Imagination Technologies takes Apple back again
 

No tool buries a hatchet more efficiently than the promise of revenue.

This month, a United Kingdom designer of highly specialized chips and software announced that it had updated a 2014 license contract with Apple Inc., to get access to unspecified designs, possibly including plans for a seemingly arcane computing function called ray tracing.

Ordinary enough, but the intellectual-property merchant, Imagination Technologies, still has Apple’s tread marks all over its back. Imagination makes money by selling licenses to its designs for graphics, compute, machine-vision, artificial-intelligence and connectivity hardware and software.

That is what happened when it signed the 2014 agreement with Apple — with whom Imagination first started working in 2007 –for the right to use Imagination graphics-chip designs in Apple’s system-on-chip graphics chip. According to reports, Apple liked what it was getting well enough to consider buying Imagination outright.

Then, in 2017, after filling Imagination’s coffers for three years, Apple stopped licensing the designs, bringing the work in house instead. Again, not that extraordinary, except for the fact that according to The Sunday Times, Apple’s licensing deal for the graphics chip amounted to half of Imagination’s sales.

Imagination shares plunged as much as 71 percent on the news. The company lost its chief operations officer, John Metcalfe, who set up Apple’s competing design center just miles from Imagination headquarters. Imagination sold some of its non-graphics design operations.

Ultimately, in 2017, executives agreed to sell the firm at a loss compared to previous valuations to Chinese equity fund Canyon Bridge (part of Yitai Capital) in a deal valued at the time at $742 million.

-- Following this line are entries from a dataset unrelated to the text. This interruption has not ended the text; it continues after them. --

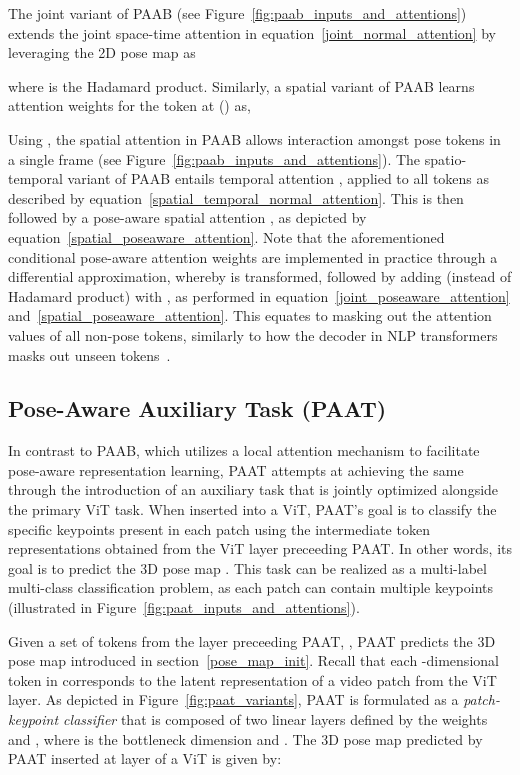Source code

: \documentclass{article}
\begin{document}
The joint variant of PAAB (see Figure~\ref{fig:paab_inputs_and_attentions}) extends the joint space-time attention in equation~\ref{joint_normal_attention} by leveraging the 2D pose map   as
\vspace{-0.05in}

where  is the Hadamard product. Similarly, a spatial variant of PAAB learns attention weights  for the token at () as, 
\vspace{-0.05in}

Using , the spatial attention in PAAB allows interaction amongst pose tokens in a single frame (see Figure~\ref{fig:paab_inputs_and_attentions}). The spatio-temporal variant of PAAB entails temporal attention , applied to all tokens as described by equation~\ref{spatial_temporal_normal_attention}. This is then followed by a pose-aware spatial attention , as depicted by equation~\ref{spatial_poseaware_attention}.
Note that the aforementioned conditional pose-aware attention weights are implemented in practice through a differential approximation, whereby  is transformed, followed by adding (instead of Hadamard product) with , as performed in equation~\ref{joint_poseaware_attention} and~\ref{spatial_poseaware_attention}. This equates to masking out the attention values of all non-pose tokens, similarly to how the decoder in NLP transformers masks out unseen tokens~\cite{attention}.










\subsection{Pose-Aware Auxiliary Task (PAAT)}\label{sec:paat_introduction}
In contrast to PAAB, which utilizes a local attention mechanism to facilitate pose-aware representation learning, PAAT attempts at achieving the same through the introduction of an auxiliary task that is jointly optimized alongside the primary ViT task. 
When inserted into a ViT, PAAT's goal is to classify the specific keypoints present in each patch using the intermediate token representations obtained from the ViT layer preceeding PAAT. In other words, its goal is to predict the 3D pose map . This task can be realized as a multi-label multi-class classification problem, as each patch can contain multiple keypoints (illustrated in Figure~\ref{fig:paat_inputs_and_attentions}).

Given a set of tokens from the layer preceeding PAAT, , PAAT predicts the 3D pose map introduced in section~\ref{pose_map_init}. Recall that each -dimensional token in  corresponds to the latent representation of a video patch from the  ViT layer.
As depicted in Figure~\ref{fig:paat_variants}, PAAT is formulated as a \textit{patch-keypoint classifier} that is composed of two linear layers defined by the weights  and , where  is the bottleneck dimension and . The 3D pose map predicted by PAAT inserted at  layer of a ViT is given by:
\vspace{-0.05in}
\end{document}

At one time, the firm, kickstarted in 1985, was listed and valued at $2.5 billion.

Not surprisingly, neither Apple nor Imagination has talked about what enticed the pair together again, but Imagination is raising eyebrows with its designs for systems capable of efficiently handling the computations behind tracing the rays of simulated light, or ray tracing.

Getting lighting right is difficult, and especially so when designers want something to look realistic in three dimensions. Light scatters, reflects and gets absorbed according to complicate real-world physics. Get it wrong, and it is readily apparent.

So, ray tracing is critical to virtual- and augmented-reality applications, including those used for games. Retailers are another prime market. Realistic simulations and demonstrations could prompt new sales.

Imagination chief executive Ron Black, talking with The Sunday Times at the entertainment and technology product show CES this month coyly said that his firm’s ray-tracing designs have him feeling optimistic.

For its part, Apple is rumored to be investing heavily in virtual- and augmented-reality products. That market is expected to reach $19 billion this year and grow rapidly.

Apple might also be interested in some of the technology designs that Imagination touted at CES.

Being one of the many companies worldwide interested in expanding into semi-autonomous and autonomous vehicles, Apple might covet a production-quality surround-view app for cars. The software knits together the feeds from four cameras around a car, and merges them into a single perspective-correct image a PowerVR Series6 GPU, running on a Renesas R-Car H3 platform.

Another CES demonstration likely of interest to Apple involved FaceID, software that uses FaceNet, a deep learning neural network model that recognizes faces quickly. The product, known as FaceID, uses Imagination’s newest neural network accelerator designs.